Write out the data exactly, keeping every line.
Dataset records Start Marker
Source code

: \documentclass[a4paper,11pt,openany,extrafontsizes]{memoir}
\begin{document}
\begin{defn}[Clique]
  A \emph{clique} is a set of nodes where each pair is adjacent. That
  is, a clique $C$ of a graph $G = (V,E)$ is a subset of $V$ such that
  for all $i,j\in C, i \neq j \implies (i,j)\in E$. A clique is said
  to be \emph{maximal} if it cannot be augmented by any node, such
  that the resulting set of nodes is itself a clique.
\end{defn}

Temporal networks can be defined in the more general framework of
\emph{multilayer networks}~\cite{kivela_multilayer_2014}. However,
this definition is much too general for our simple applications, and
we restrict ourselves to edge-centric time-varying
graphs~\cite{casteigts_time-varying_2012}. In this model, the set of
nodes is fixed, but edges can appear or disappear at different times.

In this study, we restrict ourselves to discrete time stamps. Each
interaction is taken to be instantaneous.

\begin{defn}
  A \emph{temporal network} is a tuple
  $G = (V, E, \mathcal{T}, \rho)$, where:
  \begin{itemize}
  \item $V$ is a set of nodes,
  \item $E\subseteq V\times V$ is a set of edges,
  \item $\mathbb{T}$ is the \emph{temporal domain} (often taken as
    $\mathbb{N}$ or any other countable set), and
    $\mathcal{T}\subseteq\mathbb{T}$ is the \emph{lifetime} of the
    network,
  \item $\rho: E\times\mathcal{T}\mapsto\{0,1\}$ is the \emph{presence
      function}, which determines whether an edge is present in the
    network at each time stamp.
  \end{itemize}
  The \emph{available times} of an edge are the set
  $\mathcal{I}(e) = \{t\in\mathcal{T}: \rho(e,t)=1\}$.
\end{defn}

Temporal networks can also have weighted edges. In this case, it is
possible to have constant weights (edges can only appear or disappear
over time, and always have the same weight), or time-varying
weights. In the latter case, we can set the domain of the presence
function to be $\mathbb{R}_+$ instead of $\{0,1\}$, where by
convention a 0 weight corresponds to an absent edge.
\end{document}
Dataset records End Marker
Exercise response »
Source code

: \documentclass[a4paper,11pt,openany,extrafontsizes]{memoir}
\begin{document}
\begin{defn}[Clique]
  A \emph{clique} is a set of nodes where each pair is adjacent. That
  is, a clique $C$ of a graph $G = (V,E)$ is a subset of $V$ such that
  for all $i,j\in C, i \neq j \implies (i,j)\in E$. A clique is said
  to be \emph{maximal} if it cannot be augmented by any node, such
  that the resulting set of nodes is itself a clique.
\end{defn}

Temporal networks can be defined in the more general framework of
\emph{multilayer networks}~\cite{kivela_multilayer_2014}. However,
this definition is much too general for our simple applications, and
we restrict ourselves to edge-centric time-varying
graphs~\cite{casteigts_time-varying_2012}. In this model, the set of
nodes is fixed, but edges can appear or disappear at different times.

In this study, we restrict ourselves to discrete time stamps. Each
interaction is taken to be instantaneous.

\begin{defn}
  A \emph{temporal network} is a tuple
  $G = (V, E, \mathcal{T}, \rho)$, where:
  \begin{itemize}
  \item $V$ is a set of nodes,
  \item $E\subseteq V\times V$ is a set of edges,
  \item $\mathbb{T}$ is the \emph{temporal domain} (often taken as
    $\mathbb{N}$ or any other countable set), and
    $\mathcal{T}\subseteq\mathbb{T}$ is the \emph{lifetime} of the
    network,
  \item $\rho: E\times\mathcal{T}\mapsto\{0,1\}$ is the \emph{presence
      function}, which determines whether an edge is present in the
    network at each time stamp.
  \end{itemize}
  The \emph{available times} of an edge are the set
  $\mathcal{I}(e) = \{t\in\mathcal{T}: \rho(e,t)=1\}$.
\end{defn}

Temporal networks can also have weighted edges. In this case, it is
possible to have constant weights (edges can only appear or disappear
over time, and always have the same weight), or time-varying
weights. In the latter case, we can set the domain of the presence
function to be $\mathbb{R}_+$ instead of $\{0,1\}$, where by
convention a 0 weight corresponds to an absent edge.
\end{document}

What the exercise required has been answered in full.